Listed Building – Grade II
- Official name: Camerton Court
- Designated: 1 February 1956
- Reference no.: 1365682

= Camerton Court =

Camerton Court is a historic house in the village of Camerton, Somerset, England. It has been designated as a Grade II listed building.

==House==
The country house was built in 1835, designed by George Repton. It is constructed from ashlar, with a slate and concrete tiled roof. The building is two storeys with a porte-cochère with Tuscan columns at the front. From the garden the building has an octastyle colonnade with Ionic order columns, with a conservatory to the left. The remains of the previous house were turned into a stable block, but have since become a separate home.

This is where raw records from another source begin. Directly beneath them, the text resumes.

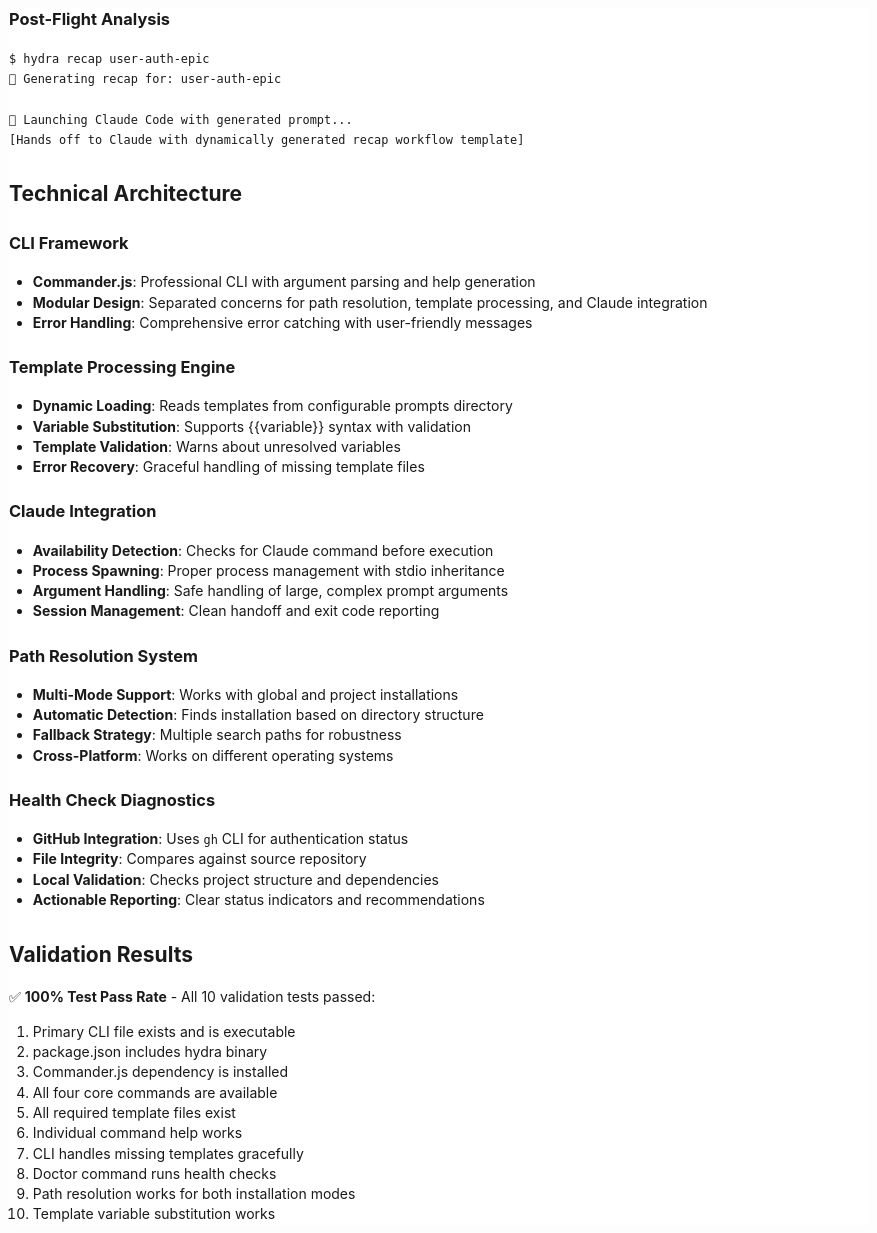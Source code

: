 ### Post-Flight Analysis
```bash
$ hydra recap user-auth-epic
📝 Generating recap for: user-auth-epic

🚀 Launching Claude Code with generated prompt...
[Hands off to Claude with dynamically generated recap workflow template]
```

## Technical Architecture

### CLI Framework
- **Commander.js**: Professional CLI with argument parsing and help generation
- **Modular Design**: Separated concerns for path resolution, template processing, and Claude integration
- **Error Handling**: Comprehensive error catching with user-friendly messages

### Template Processing Engine
- **Dynamic Loading**: Reads templates from configurable prompts directory
- **Variable Substitution**: Supports {{variable}} syntax with validation
- **Template Validation**: Warns about unresolved variables
- **Error Recovery**: Graceful handling of missing template files

### Claude Integration
- **Availability Detection**: Checks for Claude command before execution
- **Process Spawning**: Proper process management with stdio inheritance
- **Argument Handling**: Safe handling of large, complex prompt arguments
- **Session Management**: Clean handoff and exit code reporting

### Path Resolution System
- **Multi-Mode Support**: Works with global and project installations
- **Automatic Detection**: Finds installation based on directory structure
- **Fallback Strategy**: Multiple search paths for robustness
- **Cross-Platform**: Works on different operating systems

### Health Check Diagnostics
- **GitHub Integration**: Uses `gh` CLI for authentication status
- **File Integrity**: Compares against source repository
- **Local Validation**: Checks project structure and dependencies
- **Actionable Reporting**: Clear status indicators and recommendations

## Validation Results

✅ **100% Test Pass Rate** - All 10 validation tests passed:
1. Primary CLI file exists and is executable
2. package.json includes hydra binary
3. Commander.js dependency is installed
4. All four core commands are available
5. All required template files exist
6. Individual command help works
7. CLI handles missing templates gracefully
8. Doctor command runs health checks
9. Path resolution works for both installation modes
10. Template variable substitution works
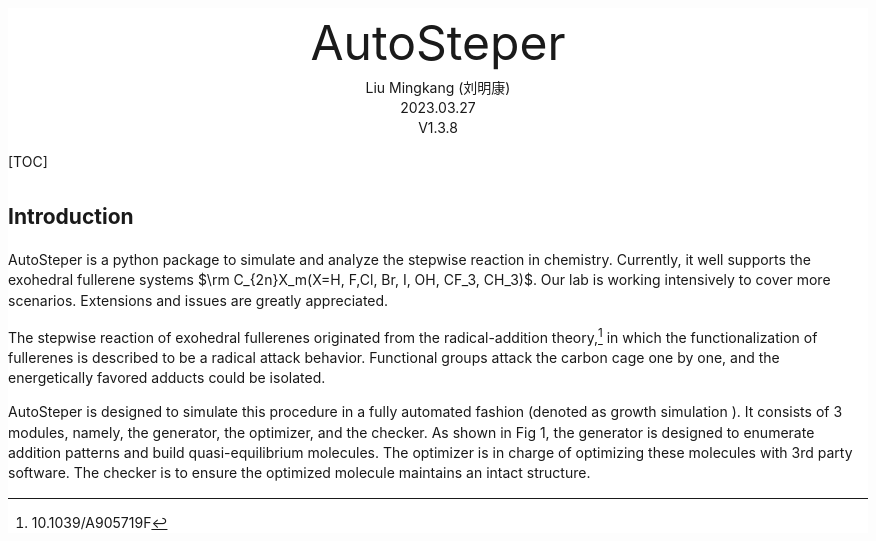 





















<center><font size='70'>AutoSteper</font></center>
<center>Liu Mingkang (刘明康)</center>
<center>2023.03.27</center>
<center>V1.3.8</center>





<div STYLE="page-break-after: always;"></div>

[TOC]



<div STYLE="page-break-after: always;"></div>

## Introduction

AutoSteper is a python package to simulate and analyze the stepwise reaction in chemistry. Currently, it well supports the exohedral fullerene systems $\rm C_{2n}X_m(X=H, F,Cl, Br, I, OH, CF_3, CH_3)$. Our lab is working intensively to cover more scenarios. Extensions and issues are greatly appreciated.

The stepwise reaction of exohedral fullerenes originated from the radical-addition theory,[^1] in which the functionalization of fullerenes is described to be a radical attack behavior. Functional groups attack the carbon cage one by one, and the energetically favored adducts could be isolated. 

AutoSteper is designed to simulate this procedure in a fully automated fashion (denoted as growth simulation ). It consists of 3 modules, namely, the generator, the optimizer, and the checker. As shown in Fig 1, the generator is designed to enumerate addition patterns and build quasi-equilibrium molecules. The optimizer is in charge of optimizing these molecules with 3rd party software. The checker is to ensure the optimized molecule maintains an intact structure.


[^1]: 10.1039/A905719F
[^2]: 10.1038/nchem.549
[^3]: 10.1021/acs.accounts.9b00175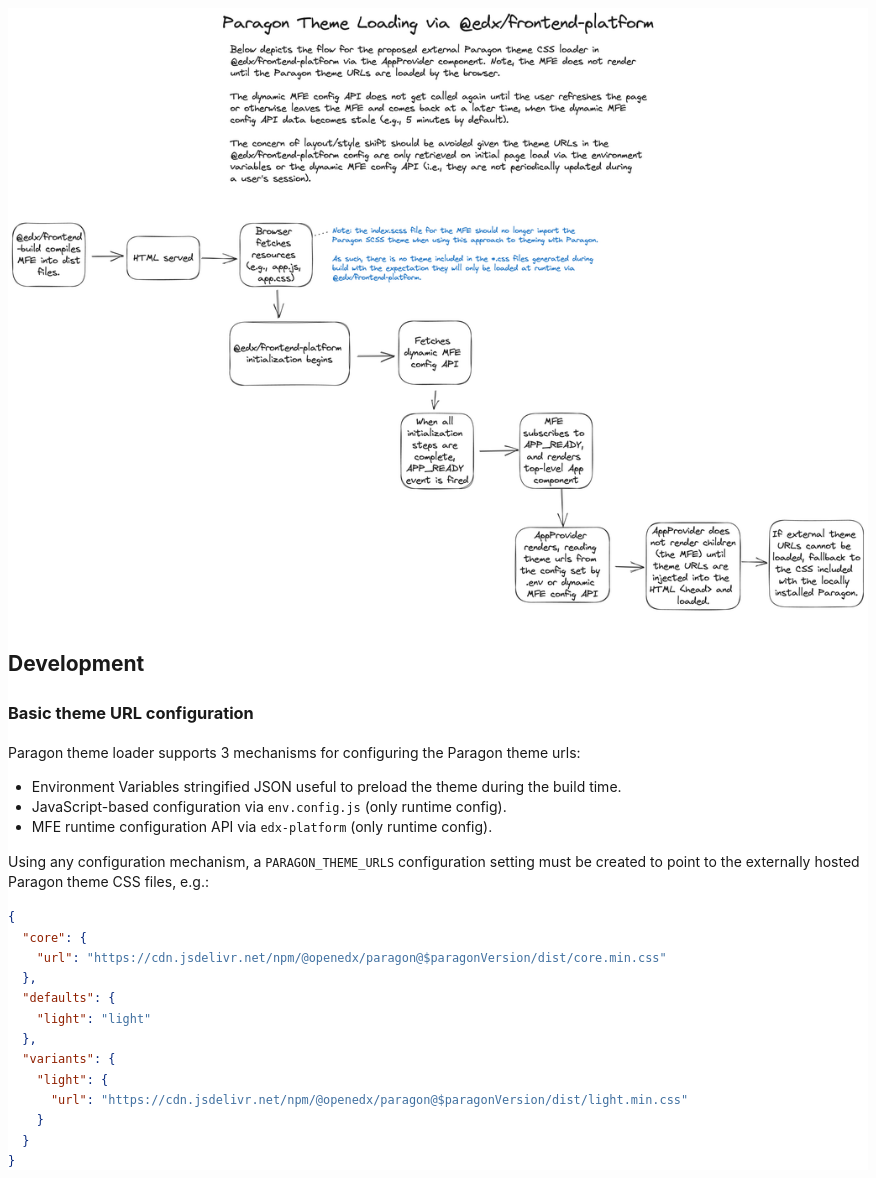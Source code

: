 ![overview of paragon theme loader](./images/paragon-theme-loader.png "Paragon theme loader")

## Development

### Basic theme URL configuration

Paragon theme loader supports 3 mechanisms for configuring the Paragon theme urls:

- Environment Variables stringified JSON useful to preload the theme during the
  build time.
- JavaScript-based configuration via `env.config.js` (only runtime config).
- MFE runtime configuration API via `edx-platform` (only runtime config).

Using any configuration mechanism, a `PARAGON_THEME_URLS` configuration setting
must be created to point to the externally hosted Paragon theme CSS files, e.g.:

```json
{
  "core": {
    "url": "https://cdn.jsdelivr.net/npm/@openedx/paragon@$paragonVersion/dist/core.min.css"
  },
  "defaults": {
    "light": "light"
  },
  "variants": {
    "light": {
      "url": "https://cdn.jsdelivr.net/npm/@openedx/paragon@$paragonVersion/dist/light.min.css"
    }
  }
}
```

The 8.1 ha gardens were laid out in 1835 but was extensively remodelled in the 1980s. the majority of the estate is parkland but there is a kitchen garden on the approach to the house, as well a small orchard. There are also a number of greenhouses on the site. The formal gardens include ornamental structures, a canal, gazebos and a pond with fountain.

==History==
There has been a manor at Camerton since the reign of Alfred the Great, who granted the manor to the monks of Glastonbury. After the Norman conquest of England, William the Conqueror granted the manor to the Earl of Morton, who traded back to the monks of Glastonbury. The monks largely held the manor until 14th century, when it was passed between the Dinham and Paulton families. The Carew family held the manor between the 15th century and 18th century.

The present house was built by John Jarrett circa 1835, to a design by George S Repton (son of Humphry Repton), replacing an earlier Manor House. Violin maker Henry Lye worked as a carpenter at the estate for fifty six years.